Damage Control is action that is taken to make the bad results of something as small as possible, when it is impossible to avoid bad results completely.

Damage control is something every entrepreneur must learn how to do right. It’s the 21st century. Everybody is on Facebook. And WhatsApp and Twitter. We are all connected now. All anyone needs to do is make a post online about a terrible experience they received from you and then you are toast.

Let me share two examples of damage control done great. One by Starbucks and by my own company, Invent Electronics.

In April 2018, 2 black men were wrongfully arrested inside a Starbucks for allegedly trespassing. It turned out that they did nothing wrong and were probably arrested because of their skin colour. The whole event sparked massive online outrage and several protests which threatened Starbucks business.

Here’s how Starbucks CEO, Kevin Johnson responded.

1. He immediately apologized on behalf of the company and condemned the arrest.

2. He set up a meeting with the men to apologize personally and find out how they could help prevent such issues from happening in the future.

3. All employees at Starbucks were made to undergo racial bias training.

In the end, what looked like an inevitable crisis was averted. Sales weren’t even affected because of damage control done great.

The second story, from my own company, Invent Electronics.

Now Invent Electronics. At Invent Electronics we retail electronic components through our online store. Customers can make orders, pay with mobile money or their credit card and have their order delivered to them without having to walk into our office.

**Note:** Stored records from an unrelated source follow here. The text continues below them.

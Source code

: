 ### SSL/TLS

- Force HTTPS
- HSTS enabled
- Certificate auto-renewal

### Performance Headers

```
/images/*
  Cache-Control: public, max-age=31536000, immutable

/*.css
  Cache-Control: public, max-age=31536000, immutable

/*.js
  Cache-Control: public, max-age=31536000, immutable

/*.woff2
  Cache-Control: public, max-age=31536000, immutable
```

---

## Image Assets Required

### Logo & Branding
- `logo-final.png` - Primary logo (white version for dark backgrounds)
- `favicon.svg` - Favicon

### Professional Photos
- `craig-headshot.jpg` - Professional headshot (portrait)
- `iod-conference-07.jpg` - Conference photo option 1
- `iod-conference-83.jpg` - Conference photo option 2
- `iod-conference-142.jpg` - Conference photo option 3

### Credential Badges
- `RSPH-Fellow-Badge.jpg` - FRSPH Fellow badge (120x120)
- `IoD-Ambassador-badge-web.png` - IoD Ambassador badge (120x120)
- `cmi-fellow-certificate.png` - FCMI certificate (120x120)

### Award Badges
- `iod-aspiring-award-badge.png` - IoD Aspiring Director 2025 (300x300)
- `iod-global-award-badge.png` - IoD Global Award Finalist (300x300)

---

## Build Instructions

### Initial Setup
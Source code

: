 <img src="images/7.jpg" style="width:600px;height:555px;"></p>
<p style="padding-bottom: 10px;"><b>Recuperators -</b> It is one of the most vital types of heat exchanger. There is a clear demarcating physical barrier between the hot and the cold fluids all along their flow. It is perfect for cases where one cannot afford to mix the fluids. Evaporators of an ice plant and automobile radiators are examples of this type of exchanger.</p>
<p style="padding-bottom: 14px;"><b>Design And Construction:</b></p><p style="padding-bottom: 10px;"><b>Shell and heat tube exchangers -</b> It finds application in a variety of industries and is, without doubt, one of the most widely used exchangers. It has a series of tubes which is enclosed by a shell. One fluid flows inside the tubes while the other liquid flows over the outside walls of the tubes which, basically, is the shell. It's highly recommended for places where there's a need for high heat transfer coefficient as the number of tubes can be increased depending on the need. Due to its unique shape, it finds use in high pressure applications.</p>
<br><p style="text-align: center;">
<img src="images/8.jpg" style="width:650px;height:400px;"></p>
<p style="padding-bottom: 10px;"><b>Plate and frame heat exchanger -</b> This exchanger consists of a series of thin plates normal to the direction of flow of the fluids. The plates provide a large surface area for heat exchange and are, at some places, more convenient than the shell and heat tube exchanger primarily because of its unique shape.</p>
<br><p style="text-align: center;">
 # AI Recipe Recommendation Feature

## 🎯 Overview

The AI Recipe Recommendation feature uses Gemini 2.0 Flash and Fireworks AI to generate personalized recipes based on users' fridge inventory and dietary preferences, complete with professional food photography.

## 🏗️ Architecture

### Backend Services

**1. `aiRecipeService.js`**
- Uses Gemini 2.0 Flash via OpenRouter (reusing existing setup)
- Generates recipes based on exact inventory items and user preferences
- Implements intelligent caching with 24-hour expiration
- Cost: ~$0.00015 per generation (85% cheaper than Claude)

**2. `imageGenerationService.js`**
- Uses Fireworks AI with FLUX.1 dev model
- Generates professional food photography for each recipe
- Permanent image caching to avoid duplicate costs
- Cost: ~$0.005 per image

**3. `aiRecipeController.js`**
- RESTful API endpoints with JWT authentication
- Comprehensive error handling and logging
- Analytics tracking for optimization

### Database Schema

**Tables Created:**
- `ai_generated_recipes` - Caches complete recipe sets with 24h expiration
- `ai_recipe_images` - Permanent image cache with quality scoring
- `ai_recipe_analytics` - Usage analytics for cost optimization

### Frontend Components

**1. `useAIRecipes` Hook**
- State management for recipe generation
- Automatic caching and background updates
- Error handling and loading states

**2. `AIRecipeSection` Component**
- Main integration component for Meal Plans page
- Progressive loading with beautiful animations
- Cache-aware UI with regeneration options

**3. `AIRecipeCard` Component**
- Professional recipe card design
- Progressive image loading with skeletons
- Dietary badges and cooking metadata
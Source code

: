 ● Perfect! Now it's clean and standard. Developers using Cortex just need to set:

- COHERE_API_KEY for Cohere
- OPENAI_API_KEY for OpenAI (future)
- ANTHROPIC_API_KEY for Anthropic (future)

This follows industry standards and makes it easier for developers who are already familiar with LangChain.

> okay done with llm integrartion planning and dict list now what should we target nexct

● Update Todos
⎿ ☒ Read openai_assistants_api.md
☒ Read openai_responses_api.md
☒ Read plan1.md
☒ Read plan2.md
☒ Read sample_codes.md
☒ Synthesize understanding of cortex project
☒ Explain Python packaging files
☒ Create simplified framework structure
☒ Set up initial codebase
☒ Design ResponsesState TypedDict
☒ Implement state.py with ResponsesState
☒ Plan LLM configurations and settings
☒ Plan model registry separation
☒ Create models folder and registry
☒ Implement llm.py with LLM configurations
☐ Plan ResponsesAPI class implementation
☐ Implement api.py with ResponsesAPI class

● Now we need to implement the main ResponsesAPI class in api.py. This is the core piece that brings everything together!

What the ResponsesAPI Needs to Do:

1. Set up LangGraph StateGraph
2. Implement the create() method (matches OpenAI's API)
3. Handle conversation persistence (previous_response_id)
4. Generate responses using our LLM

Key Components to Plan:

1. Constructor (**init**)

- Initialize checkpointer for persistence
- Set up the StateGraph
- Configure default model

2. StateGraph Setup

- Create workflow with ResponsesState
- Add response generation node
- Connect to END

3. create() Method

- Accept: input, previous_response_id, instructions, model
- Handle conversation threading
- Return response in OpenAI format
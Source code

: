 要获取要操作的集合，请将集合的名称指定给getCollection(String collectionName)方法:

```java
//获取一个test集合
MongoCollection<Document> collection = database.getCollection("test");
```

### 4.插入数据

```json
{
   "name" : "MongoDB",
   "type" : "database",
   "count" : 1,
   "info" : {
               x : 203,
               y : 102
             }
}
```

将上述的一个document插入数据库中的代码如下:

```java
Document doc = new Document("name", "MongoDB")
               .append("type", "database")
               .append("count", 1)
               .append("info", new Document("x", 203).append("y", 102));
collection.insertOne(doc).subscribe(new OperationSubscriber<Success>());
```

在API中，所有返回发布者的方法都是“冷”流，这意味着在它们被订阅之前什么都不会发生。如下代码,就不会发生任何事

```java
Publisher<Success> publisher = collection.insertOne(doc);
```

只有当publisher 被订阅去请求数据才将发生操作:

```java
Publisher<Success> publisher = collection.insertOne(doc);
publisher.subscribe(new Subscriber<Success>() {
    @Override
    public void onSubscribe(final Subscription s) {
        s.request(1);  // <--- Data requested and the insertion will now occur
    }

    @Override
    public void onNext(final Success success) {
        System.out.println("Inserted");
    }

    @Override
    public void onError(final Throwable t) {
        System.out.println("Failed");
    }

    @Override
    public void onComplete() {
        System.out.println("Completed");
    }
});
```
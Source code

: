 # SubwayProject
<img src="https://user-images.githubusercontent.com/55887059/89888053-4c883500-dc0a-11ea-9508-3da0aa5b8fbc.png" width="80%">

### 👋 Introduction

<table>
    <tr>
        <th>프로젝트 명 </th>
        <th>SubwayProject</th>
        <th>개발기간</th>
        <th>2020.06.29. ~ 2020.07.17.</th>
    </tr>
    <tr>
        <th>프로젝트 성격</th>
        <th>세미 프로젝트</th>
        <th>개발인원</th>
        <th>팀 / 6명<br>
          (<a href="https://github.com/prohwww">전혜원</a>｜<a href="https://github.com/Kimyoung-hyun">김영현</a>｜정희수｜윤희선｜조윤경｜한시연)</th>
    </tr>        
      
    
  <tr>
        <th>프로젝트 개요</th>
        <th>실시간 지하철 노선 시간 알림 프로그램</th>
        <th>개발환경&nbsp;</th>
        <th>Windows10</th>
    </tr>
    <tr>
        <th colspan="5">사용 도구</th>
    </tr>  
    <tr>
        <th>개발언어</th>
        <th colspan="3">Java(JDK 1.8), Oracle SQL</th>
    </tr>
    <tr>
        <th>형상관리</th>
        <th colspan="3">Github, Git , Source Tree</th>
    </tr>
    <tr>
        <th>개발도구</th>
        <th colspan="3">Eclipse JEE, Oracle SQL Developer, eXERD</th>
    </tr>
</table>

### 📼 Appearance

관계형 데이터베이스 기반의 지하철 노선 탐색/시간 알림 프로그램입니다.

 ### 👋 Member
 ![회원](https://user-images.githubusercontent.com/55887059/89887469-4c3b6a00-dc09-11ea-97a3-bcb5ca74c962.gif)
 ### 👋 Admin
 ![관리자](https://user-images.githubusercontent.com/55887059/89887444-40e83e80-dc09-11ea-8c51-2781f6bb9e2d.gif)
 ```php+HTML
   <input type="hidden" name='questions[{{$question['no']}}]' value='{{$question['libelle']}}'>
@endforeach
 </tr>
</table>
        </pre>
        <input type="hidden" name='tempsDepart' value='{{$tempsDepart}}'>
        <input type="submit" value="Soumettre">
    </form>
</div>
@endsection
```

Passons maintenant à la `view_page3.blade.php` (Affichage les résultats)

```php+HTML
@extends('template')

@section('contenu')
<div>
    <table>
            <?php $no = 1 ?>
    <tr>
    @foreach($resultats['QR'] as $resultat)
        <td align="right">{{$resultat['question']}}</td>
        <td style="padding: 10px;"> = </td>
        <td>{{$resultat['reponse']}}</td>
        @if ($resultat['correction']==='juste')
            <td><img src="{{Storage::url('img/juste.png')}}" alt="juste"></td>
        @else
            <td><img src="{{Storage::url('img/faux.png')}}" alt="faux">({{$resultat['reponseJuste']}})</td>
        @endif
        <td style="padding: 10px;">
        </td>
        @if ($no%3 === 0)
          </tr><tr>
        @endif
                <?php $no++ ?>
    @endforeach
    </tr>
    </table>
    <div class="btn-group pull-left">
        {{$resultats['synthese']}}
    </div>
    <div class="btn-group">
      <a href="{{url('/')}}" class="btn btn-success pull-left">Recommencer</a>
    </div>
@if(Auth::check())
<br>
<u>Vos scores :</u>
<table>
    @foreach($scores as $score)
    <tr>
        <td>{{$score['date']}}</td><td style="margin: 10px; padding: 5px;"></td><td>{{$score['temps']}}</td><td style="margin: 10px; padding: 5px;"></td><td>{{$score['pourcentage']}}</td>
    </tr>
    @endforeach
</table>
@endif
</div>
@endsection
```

Now, in Africa, and particularly Ghana we have trust issues because of the abundance of fraud issues. So it is a big deal for people to able to go online make orders and part with money without meeting the seller.

We had an incident where a first-time customer made an order and paid for it. We processed the order from our end but unfortunately, the shipping company did not deliver the order and couldn’t provide tracking information.

After 3 weeks we still couldn’t trace the order. The customer was understandably livid with anger and felt he had been duped. He even threatened to report us to the police!

When I found out about the incident, this is what I did:

I called him up and introduced myself as the CEO of Invent Electronics. Next, I apologized and explained the situation calmly to him. I promised him that we were going to resend a new order immediately. In the package, I put in two things.

The first was a handwritten note thanking him for making the order and apologizing once again for the error.

The second was a coupon code with a discount for any future purchases we made.

He received the new order within 24 hours and what happened a few days later was amazing. We spoke to the customer and cracked jokes as if nothing happened.

So in conclusion, bad days will definitely come, for you as an entrepreneur and for your business. How you respond to those bad days is what matters. As an entrepreneur, damage control is a skill you must definitely learn.